I navigated to /var/lib and saw the GuestConfig folder created, but when I was inside, it was empty. Hrm, this should be populated with folders and MOF files.
[root@rhel84 GuestConfig]# pwd
/var/lib/GuestConfig
[root@rhel84 GuestConfig]# ls -al
total 4
drwxr--r--. 2 root root 6 Feb 26 22:13 .
drwxr-xr-x. 41 root root 4096 Feb 26 22:13 ..
Next step was to tail the messages log to see if anything can pin point what is actually happening.
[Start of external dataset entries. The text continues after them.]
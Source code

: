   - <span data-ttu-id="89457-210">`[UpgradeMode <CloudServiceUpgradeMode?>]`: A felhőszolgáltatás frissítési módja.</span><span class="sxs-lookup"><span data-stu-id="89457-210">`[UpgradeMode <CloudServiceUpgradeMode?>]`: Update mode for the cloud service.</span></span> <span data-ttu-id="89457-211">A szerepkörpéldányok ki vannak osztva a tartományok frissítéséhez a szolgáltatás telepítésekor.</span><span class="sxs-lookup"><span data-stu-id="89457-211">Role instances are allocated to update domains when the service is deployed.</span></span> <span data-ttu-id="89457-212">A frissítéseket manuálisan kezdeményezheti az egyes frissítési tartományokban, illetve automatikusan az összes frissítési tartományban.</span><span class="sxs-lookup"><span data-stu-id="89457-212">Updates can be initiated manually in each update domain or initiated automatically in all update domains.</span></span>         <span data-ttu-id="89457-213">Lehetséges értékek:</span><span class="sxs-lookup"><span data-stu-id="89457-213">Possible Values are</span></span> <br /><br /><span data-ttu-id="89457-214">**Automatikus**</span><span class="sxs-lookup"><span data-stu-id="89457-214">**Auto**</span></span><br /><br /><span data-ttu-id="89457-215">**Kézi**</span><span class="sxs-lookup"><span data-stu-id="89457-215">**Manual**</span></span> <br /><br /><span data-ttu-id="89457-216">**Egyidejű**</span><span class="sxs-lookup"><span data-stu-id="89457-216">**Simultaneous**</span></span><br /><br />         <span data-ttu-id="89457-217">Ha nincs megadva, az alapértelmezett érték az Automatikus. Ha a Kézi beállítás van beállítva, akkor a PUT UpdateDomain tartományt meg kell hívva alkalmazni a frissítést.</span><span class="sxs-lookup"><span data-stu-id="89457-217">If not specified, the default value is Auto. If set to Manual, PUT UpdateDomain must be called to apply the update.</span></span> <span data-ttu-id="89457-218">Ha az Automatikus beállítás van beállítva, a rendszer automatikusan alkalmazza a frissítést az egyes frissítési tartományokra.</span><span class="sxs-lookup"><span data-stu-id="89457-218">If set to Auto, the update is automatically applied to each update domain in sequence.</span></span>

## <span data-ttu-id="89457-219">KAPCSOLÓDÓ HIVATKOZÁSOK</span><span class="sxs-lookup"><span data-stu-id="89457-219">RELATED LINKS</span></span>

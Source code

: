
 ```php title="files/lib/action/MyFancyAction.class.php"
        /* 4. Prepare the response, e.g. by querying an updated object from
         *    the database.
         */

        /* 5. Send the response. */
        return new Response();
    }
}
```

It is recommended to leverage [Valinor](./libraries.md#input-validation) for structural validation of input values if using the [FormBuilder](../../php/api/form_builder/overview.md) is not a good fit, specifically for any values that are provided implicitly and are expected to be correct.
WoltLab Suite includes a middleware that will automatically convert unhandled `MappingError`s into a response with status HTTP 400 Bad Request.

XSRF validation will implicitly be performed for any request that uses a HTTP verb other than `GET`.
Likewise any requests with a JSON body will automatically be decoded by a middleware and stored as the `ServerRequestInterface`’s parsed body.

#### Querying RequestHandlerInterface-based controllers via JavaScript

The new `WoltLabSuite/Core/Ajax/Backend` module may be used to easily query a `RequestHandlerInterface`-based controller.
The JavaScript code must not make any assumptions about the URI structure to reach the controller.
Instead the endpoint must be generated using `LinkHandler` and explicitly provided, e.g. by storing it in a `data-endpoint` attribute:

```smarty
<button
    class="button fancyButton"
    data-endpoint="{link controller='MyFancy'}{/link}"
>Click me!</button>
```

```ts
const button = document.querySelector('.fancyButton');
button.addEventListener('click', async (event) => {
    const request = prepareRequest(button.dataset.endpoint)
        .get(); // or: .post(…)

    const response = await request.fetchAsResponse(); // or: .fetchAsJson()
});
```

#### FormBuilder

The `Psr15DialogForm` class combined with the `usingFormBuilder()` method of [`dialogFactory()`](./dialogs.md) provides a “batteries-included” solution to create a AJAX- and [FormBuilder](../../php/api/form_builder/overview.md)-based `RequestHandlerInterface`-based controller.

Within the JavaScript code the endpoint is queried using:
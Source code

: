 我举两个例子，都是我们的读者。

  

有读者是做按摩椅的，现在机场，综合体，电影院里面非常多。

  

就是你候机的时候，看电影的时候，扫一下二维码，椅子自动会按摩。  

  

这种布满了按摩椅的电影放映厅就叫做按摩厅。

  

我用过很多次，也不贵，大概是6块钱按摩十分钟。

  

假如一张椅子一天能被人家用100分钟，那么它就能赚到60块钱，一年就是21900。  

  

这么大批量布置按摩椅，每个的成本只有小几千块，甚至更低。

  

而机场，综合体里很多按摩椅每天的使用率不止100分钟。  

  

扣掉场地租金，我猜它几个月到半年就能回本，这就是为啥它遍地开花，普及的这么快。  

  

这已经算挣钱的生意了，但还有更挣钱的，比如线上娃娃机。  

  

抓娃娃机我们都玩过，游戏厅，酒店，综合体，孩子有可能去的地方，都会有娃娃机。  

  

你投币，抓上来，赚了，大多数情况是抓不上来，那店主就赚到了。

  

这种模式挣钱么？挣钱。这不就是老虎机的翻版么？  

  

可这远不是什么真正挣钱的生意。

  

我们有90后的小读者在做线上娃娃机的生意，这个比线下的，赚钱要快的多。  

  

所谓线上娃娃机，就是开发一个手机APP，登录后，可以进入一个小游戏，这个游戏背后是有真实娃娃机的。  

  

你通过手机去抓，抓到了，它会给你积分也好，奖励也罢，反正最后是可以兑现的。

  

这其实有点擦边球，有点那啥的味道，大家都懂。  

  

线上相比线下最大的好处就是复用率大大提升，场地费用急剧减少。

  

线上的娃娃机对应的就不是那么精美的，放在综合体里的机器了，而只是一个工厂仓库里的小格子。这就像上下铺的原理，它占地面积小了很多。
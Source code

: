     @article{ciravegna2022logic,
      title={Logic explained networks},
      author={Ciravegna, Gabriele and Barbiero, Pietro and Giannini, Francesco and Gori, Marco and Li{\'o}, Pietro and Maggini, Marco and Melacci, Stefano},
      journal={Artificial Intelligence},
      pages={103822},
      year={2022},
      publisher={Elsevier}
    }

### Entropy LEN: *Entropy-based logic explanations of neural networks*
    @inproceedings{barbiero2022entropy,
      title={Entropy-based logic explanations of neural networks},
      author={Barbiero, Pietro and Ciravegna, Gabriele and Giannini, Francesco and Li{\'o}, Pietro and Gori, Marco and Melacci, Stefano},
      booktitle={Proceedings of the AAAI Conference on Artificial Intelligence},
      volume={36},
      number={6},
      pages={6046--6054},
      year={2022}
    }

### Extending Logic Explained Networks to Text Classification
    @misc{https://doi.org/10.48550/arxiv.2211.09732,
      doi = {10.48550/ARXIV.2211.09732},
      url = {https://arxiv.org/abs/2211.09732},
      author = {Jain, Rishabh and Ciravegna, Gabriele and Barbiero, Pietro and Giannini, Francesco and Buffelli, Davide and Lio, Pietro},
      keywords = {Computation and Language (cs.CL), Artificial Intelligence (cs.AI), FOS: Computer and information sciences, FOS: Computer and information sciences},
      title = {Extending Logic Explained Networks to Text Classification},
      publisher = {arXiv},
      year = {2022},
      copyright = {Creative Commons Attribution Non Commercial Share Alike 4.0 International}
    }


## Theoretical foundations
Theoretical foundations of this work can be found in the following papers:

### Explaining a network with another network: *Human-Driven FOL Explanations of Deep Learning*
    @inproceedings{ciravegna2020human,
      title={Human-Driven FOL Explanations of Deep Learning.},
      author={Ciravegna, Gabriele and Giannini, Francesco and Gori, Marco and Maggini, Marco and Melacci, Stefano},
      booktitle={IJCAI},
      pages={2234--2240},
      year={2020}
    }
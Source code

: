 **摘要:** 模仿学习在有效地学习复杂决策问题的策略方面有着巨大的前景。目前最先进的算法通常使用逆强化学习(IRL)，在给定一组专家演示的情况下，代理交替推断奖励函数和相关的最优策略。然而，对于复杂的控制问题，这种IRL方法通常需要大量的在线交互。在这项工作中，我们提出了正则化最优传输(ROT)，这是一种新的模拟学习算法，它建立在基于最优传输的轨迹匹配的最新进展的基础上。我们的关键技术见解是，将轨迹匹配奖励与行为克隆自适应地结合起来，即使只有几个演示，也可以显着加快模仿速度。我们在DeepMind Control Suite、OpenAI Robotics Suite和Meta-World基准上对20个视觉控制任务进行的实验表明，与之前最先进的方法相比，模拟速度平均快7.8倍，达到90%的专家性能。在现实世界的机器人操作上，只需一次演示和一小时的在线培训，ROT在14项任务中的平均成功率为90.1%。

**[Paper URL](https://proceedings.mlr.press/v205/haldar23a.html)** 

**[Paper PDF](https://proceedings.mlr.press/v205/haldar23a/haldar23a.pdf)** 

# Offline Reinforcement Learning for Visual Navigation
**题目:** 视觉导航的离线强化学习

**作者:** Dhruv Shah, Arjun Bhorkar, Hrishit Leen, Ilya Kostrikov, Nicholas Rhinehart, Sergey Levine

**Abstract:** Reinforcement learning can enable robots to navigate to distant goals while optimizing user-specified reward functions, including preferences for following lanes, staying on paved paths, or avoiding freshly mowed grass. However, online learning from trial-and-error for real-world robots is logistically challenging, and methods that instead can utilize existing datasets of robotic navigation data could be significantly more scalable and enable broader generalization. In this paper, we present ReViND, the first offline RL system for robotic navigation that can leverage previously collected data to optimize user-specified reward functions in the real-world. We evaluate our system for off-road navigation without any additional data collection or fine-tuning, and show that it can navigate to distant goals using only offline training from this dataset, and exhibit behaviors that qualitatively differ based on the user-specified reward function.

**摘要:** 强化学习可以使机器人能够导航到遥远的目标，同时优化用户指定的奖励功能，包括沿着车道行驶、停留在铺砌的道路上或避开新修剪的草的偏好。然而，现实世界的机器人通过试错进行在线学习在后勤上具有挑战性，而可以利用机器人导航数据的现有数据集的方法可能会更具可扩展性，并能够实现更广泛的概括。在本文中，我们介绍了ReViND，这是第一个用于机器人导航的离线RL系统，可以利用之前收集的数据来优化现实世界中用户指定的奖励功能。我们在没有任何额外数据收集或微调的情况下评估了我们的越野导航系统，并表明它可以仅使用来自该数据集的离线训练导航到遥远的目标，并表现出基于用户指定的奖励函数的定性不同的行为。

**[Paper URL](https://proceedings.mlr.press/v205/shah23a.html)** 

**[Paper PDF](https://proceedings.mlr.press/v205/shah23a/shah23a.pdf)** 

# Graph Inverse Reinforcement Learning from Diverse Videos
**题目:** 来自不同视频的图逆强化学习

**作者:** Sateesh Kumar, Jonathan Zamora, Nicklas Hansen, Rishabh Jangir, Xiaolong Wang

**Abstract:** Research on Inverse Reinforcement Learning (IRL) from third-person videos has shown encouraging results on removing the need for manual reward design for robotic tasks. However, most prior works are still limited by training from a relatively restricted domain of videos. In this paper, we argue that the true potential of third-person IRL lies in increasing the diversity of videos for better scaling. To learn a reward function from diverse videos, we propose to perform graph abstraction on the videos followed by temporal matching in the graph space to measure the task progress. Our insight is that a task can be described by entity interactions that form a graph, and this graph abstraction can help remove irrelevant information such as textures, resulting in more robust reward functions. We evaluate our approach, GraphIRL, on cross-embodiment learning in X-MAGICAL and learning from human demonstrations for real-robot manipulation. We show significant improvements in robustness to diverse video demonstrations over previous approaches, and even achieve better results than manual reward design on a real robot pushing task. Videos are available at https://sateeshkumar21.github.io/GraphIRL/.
[root@rhel84 GuestConfig]# tail -f /var/log/messages | grep -i GuestConfiguration
Feb 26 22:27:36 rhel84 systemd[7442]: gcd.service: Failed at step EXEC spawning /var/lib/waagent/Microsoft.GuestConfiguration.ConfigurationforLinux-1.25.5/GCAgent/GC/gc_linux_service: Permission denied
Feb 26 22:27:46 rhel84 systemd[7458]: gcd.service: Failed at step EXEC spawning /var/lib/waagent/Microsoft.GuestConfiguration.ConfigurationforLinux-1.25.5/GCAgent/GC/gc_linux_service: Permission denied
Alright, a permission denied. It’s something to start looking into, but I was confused why this is happening. I headed over to Azure commercial and spun up a RHEL 8.4 vm with the same Azure Policy to execute my security baseline. Well, to my surprise, everything worked just fine. Looking at /var/lib/GuestConfig showed the Configuration folder with mof files. Looking at the Guest Assignments, it was showing NonCompliant, so I know it is OK there. I did notice the Guest Extension in commercial is using 1.26.24 and gov is using 1.25.5. I tried deploying that version with no auto upgrade in gov, but same error.
After some research, I set selinux to permissive mode and instantly the Configuration folder was created and starting pulling the mof files down. OK, now I am really puzzled. Working with Azure support, they were able to reproduce this same issue in Gov, but not in commercial. I was shocked no other cases have been open. I am not sure when this problem started happening, but this means security baselines on RHEL 8.x+ are not working.
While I wait for Microsoft to investigate more why this is happening, I tried to find a workaround. Knowing it is selinux causing the issue, I thought I could just create a policy allowing the execution of the gc_linux_service.
I tested first by making sure selinux is set to Enforcing then using chcon to set the selinux context:
[root@rhel84 GuestConfig]# getenforce
Enforcing
chcon -t bin_t /var/lib/waagent/Microsoft.GuestConfiguration.ConfigurationforLinux-1.25.5/GCAgent/GC/gc_linux_service
We’re all good. No error’s in the messages log. Since this could revert by a restorecon command being ran later, I added it to the selinux policy by running:
semanage fcontext -a -t bin_t /var/lib/waagent/Microsoft.GuestConfiguration.ConfigurationforLinux-1.25.5/GCAgent/GC/gc_linux_service
restorecon -v /var/lib/waagent/Microsoft.GuestConfiguration.ConfigurationforLinux-1.25.5/GCAgent/GC/gc_linux_service
I will update my post once Microsoft comes back with a reason why this is only happening in Azure Gov and see what proposed solution they have. For now, i’d not depend on the Guest Extension to perform your compliance checking for RHEL 8.x until a fix has been pushed.